> [DIRECTIONS FOR THIS TASK]: Write out exactly the lines running from the line that includes "seems to be" to the end of the data, both ends included, and nothing besides.

> [DATA FOR ANALYSIS]:
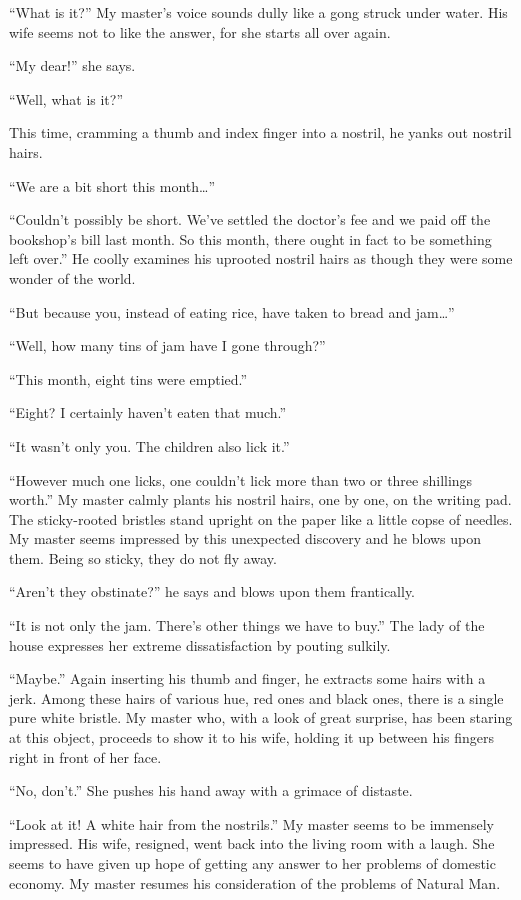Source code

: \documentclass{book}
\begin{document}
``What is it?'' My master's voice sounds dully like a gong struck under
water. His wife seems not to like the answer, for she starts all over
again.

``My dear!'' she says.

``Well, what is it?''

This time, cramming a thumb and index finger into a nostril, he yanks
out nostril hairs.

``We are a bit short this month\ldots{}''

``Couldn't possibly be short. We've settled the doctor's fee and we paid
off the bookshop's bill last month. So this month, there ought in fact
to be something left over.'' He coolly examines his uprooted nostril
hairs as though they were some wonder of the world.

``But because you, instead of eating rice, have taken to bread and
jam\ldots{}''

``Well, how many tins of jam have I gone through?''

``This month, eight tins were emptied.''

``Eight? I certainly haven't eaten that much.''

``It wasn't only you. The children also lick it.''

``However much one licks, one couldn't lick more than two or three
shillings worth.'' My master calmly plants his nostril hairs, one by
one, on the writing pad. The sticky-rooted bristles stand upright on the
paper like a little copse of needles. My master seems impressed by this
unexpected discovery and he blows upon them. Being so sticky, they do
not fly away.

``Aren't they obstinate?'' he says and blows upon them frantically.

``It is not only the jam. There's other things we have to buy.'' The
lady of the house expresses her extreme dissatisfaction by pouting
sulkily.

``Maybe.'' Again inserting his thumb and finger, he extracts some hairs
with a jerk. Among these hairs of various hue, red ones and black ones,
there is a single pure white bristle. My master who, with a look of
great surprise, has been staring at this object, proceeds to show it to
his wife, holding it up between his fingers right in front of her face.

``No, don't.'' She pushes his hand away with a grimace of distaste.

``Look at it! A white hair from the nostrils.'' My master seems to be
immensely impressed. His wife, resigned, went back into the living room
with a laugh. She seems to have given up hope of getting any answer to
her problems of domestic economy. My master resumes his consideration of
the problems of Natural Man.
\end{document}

> [TASK OUTPUT]:
``Look at it! A white hair from the nostrils.'' My master seems to be
immensely impressed. His wife, resigned, went back into the living room
with a laugh. She seems to have given up hope of getting any answer to
her problems of domestic economy. My master resumes his consideration of
the problems of Natural Man.
\end{document}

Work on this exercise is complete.